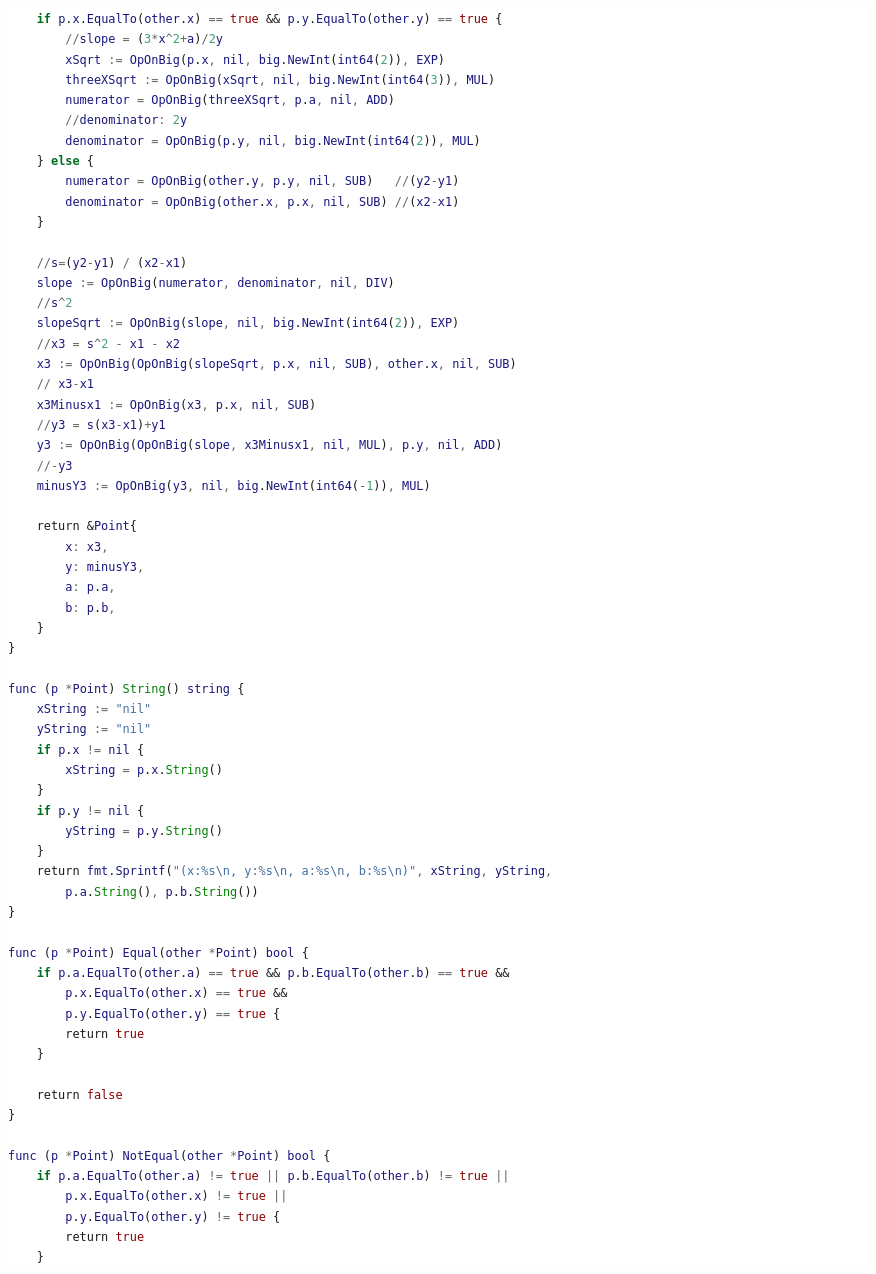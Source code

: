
 ```g
	if p.x.EqualTo(other.x) == true && p.y.EqualTo(other.y) == true {
		//slope = (3*x^2+a)/2y
		xSqrt := OpOnBig(p.x, nil, big.NewInt(int64(2)), EXP)
		threeXSqrt := OpOnBig(xSqrt, nil, big.NewInt(int64(3)), MUL)
		numerator = OpOnBig(threeXSqrt, p.a, nil, ADD)
		//denominator: 2y
		denominator = OpOnBig(p.y, nil, big.NewInt(int64(2)), MUL)
	} else {
		numerator = OpOnBig(other.y, p.y, nil, SUB)   //(y2-y1)
		denominator = OpOnBig(other.x, p.x, nil, SUB) //(x2-x1)
	}

	//s=(y2-y1) / (x2-x1)
	slope := OpOnBig(numerator, denominator, nil, DIV)
	//s^2
	slopeSqrt := OpOnBig(slope, nil, big.NewInt(int64(2)), EXP)
	//x3 = s^2 - x1 - x2
	x3 := OpOnBig(OpOnBig(slopeSqrt, p.x, nil, SUB), other.x, nil, SUB)
	// x3-x1
	x3Minusx1 := OpOnBig(x3, p.x, nil, SUB)
	//y3 = s(x3-x1)+y1
	y3 := OpOnBig(OpOnBig(slope, x3Minusx1, nil, MUL), p.y, nil, ADD)
	//-y3
	minusY3 := OpOnBig(y3, nil, big.NewInt(int64(-1)), MUL)

	return &Point{
		x: x3,
		y: minusY3,
		a: p.a,
		b: p.b,
	}
}

func (p *Point) String() string {
	xString := "nil"
	yString := "nil"
	if p.x != nil {
		xString = p.x.String()
	}
	if p.y != nil {
		yString = p.y.String()
	}
	return fmt.Sprintf("(x:%s\n, y:%s\n, a:%s\n, b:%s\n)", xString, yString,
		p.a.String(), p.b.String())
}

func (p *Point) Equal(other *Point) bool {
	if p.a.EqualTo(other.a) == true && p.b.EqualTo(other.b) == true &&
		p.x.EqualTo(other.x) == true &&
		p.y.EqualTo(other.y) == true {
		return true
	}

	return false
}

func (p *Point) NotEqual(other *Point) bool {
	if p.a.EqualTo(other.a) != true || p.b.EqualTo(other.b) != true ||
		p.x.EqualTo(other.x) != true ||
		p.y.EqualTo(other.y) != true {
		return true
	}

```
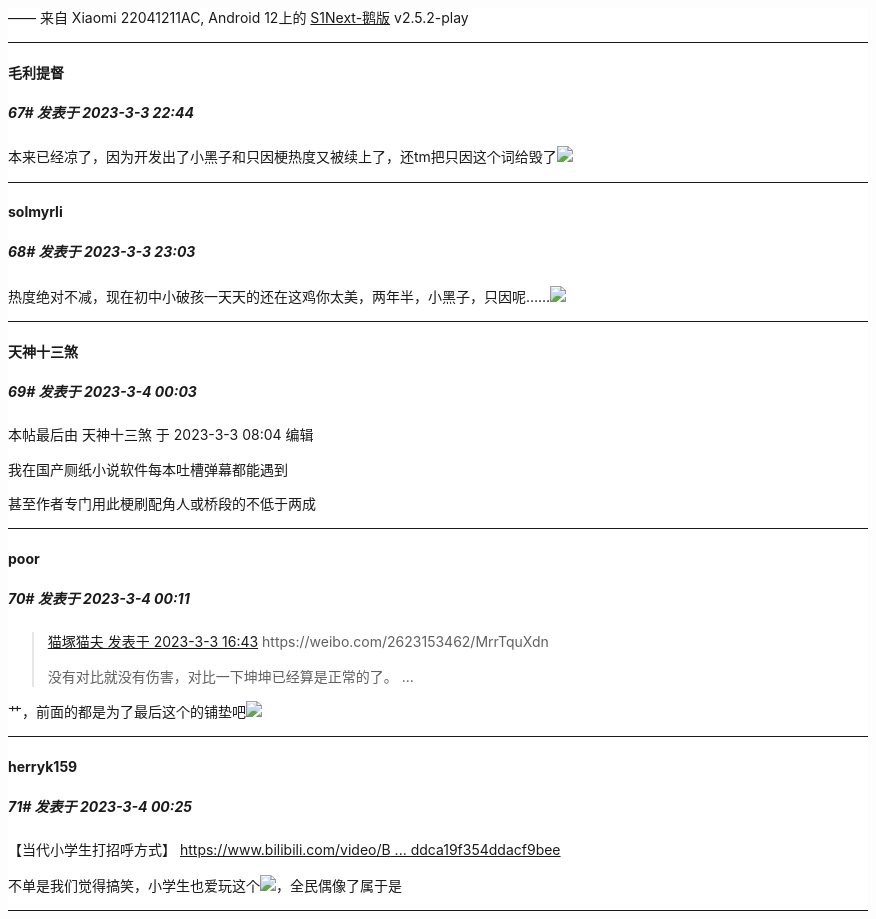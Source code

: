 —— 来自 Xiaomi 22041211AC, Android 12上的 [S1Next-鹅版](https://github.com/ykrank/S1-Next/releases) v2.5.2-play

*****

####  毛利提督  
##### 67#       发表于 2023-3-3 22:44

本来已经凉了，因为开发出了小黑子和只因梗热度又被续上了，还tm把只因这个词给毁了<img src="https://static.saraba1st.com/image/smiley/face2017/163.png" referrerpolicy="no-referrer">


*****

####  solmyrli  
##### 68#       发表于 2023-3-3 23:03

热度绝对不减，现在初中小破孩一天天的还在这鸡你太美，两年半，小黑子，只因呢……<img src="https://static.saraba1st.com/image/smiley/face2017/002.png" referrerpolicy="no-referrer">


*****

####  天神十三煞  
##### 69#       发表于 2023-3-4 00:03

 本帖最后由 天神十三煞 于 2023-3-3 08:04 编辑 

我在国产厕纸小说软件每本吐槽弹幕都能遇到

甚至作者专门用此梗刷配角人或桥段的不低于两成

*****

####  poor  
##### 70#       发表于 2023-3-4 00:11

<blockquote><a href="httphttps://bbs.saraba1st.com/2b/forum.php?mod=redirect&amp;goto=findpost&amp;pid=59953225&amp;ptid=2122317" target="_blank">猫塚猫夫 发表于 2023-3-3 16:43</a>
https://weibo.com/2623153462/MrrTquXdn

没有对比就没有伤害，对比一下坤坤已经算是正常的了。 ...</blockquote>
艹，前面的都是为了最后这个的铺垫吧<img src="https://static.saraba1st.com/image/smiley/face2017/068.png" referrerpolicy="no-referrer">


*****

####  herryk159  
##### 71#       发表于 2023-3-4 00:25

【当代小学生打招呼方式】 [https://www.bilibili.com/video/B ... ddca19f354ddacf9bee](https://www.bilibili.com/video/BV1ZM411w7CR/?share_source=copy_web&amp;vd_source=8b0ff036ea3d7ddca19f354ddacf9bee)

不单是我们觉得搞笑，小学生也爱玩这个<img src="https://static.saraba1st.com/image/smiley/face2017/049.png" referrerpolicy="no-referrer">，全民偶像了属于是


*****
________________
**Exercise directions:** Your task is to retype the listing exactly, without its pictures.

**Result below:**
Source code

:
 ```g
	if p.x.EqualTo(other.x) == true && p.y.EqualTo(other.y) == true {
		//slope = (3*x^2+a)/2y
		xSqrt := OpOnBig(p.x, nil, big.NewInt(int64(2)), EXP)
		threeXSqrt := OpOnBig(xSqrt, nil, big.NewInt(int64(3)), MUL)
		numerator = OpOnBig(threeXSqrt, p.a, nil, ADD)
		//denominator: 2y
		denominator = OpOnBig(p.y, nil, big.NewInt(int64(2)), MUL)
	} else {
		numerator = OpOnBig(other.y, p.y, nil, SUB)   //(y2-y1)
		denominator = OpOnBig(other.x, p.x, nil, SUB) //(x2-x1)
	}

	//s=(y2-y1) / (x2-x1)
	slope := OpOnBig(numerator, denominator, nil, DIV)
	//s^2
	slopeSqrt := OpOnBig(slope, nil, big.NewInt(int64(2)), EXP)
	//x3 = s^2 - x1 - x2
	x3 := OpOnBig(OpOnBig(slopeSqrt, p.x, nil, SUB), other.x, nil, SUB)
	// x3-x1
	x3Minusx1 := OpOnBig(x3, p.x, nil, SUB)
	//y3 = s(x3-x1)+y1
	y3 := OpOnBig(OpOnBig(slope, x3Minusx1, nil, MUL), p.y, nil, ADD)
	//-y3
	minusY3 := OpOnBig(y3, nil, big.NewInt(int64(-1)), MUL)

	return &Point{
		x: x3,
		y: minusY3,
		a: p.a,
		b: p.b,
	}
}

func (p *Point) String() string {
	xString := "nil"
	yString := "nil"
	if p.x != nil {
		xString = p.x.String()
	}
	if p.y != nil {
		yString = p.y.String()
	}
	return fmt.Sprintf("(x:%s\n, y:%s\n, a:%s\n, b:%s\n)", xString, yString,
		p.a.String(), p.b.String())
}

func (p *Point) Equal(other *Point) bool {
	if p.a.EqualTo(other.a) == true && p.b.EqualTo(other.b) == true &&
		p.x.EqualTo(other.x) == true &&
		p.y.EqualTo(other.y) == true {
		return true
	}

	return false
}

func (p *Point) NotEqual(other *Point) bool {
	if p.a.EqualTo(other.a) != true || p.b.EqualTo(other.b) != true ||
		p.x.EqualTo(other.x) != true ||
		p.y.EqualTo(other.y) != true {
		return true
	}

```
Source code

: —— 来自 Xiaomi 22041211AC, Android 12上的 [S1Next-鹅版](https://github.com/ykrank/S1-Next/releases) v2.5.2-play

*****

####  毛利提督  
##### 67#       发表于 2023-3-3 22:44

本来已经凉了，因为开发出了小黑子和只因梗热度又被续上了，还tm把只因这个词给毁了<img src="https://static.saraba1st.com/image/smiley/face2017/163.png" referrerpolicy="no-referrer">


*****

####  solmyrli  
##### 68#       发表于 2023-3-3 23:03

热度绝对不减，现在初中小破孩一天天的还在这鸡你太美，两年半，小黑子，只因呢……<img src="https://static.saraba1st.com/image/smiley/face2017/002.png" referrerpolicy="no-referrer">


*****

####  天神十三煞  
##### 69#       发表于 2023-3-4 00:03

 本帖最后由 天神十三煞 于 2023-3-3 08:04 编辑 

我在国产厕纸小说软件每本吐槽弹幕都能遇到

甚至作者专门用此梗刷配角人或桥段的不低于两成

*****

####  poor  
##### 70#       发表于 2023-3-4 00:11

<blockquote><a href="httphttps://bbs.saraba1st.com/2b/forum.php?mod=redirect&amp;goto=findpost&amp;pid=59953225&amp;ptid=2122317" target="_blank">猫塚猫夫 发表于 2023-3-3 16:43</a>
https://weibo.com/2623153462/MrrTquXdn

没有对比就没有伤害，对比一下坤坤已经算是正常的了。 ...</blockquote>
艹，前面的都是为了最后这个的铺垫吧<img src="https://static.saraba1st.com/image/smiley/face2017/068.png" referrerpolicy="no-referrer">


*****

####  herryk159  
##### 71#       发表于 2023-3-4 00:25

【当代小学生打招呼方式】 [https://www.bilibili.com/video/B ... ddca19f354ddacf9bee](https://www.bilibili.com/video/BV1ZM411w7CR/?share_source=copy_web&amp;vd_source=8b0ff036ea3d7ddca19f354ddacf9bee)

不单是我们觉得搞笑，小学生也爱玩这个<img src="https://static.saraba1st.com/image/smiley/face2017/049.png" referrerpolicy="no-referrer">，全民偶像了属于是


*****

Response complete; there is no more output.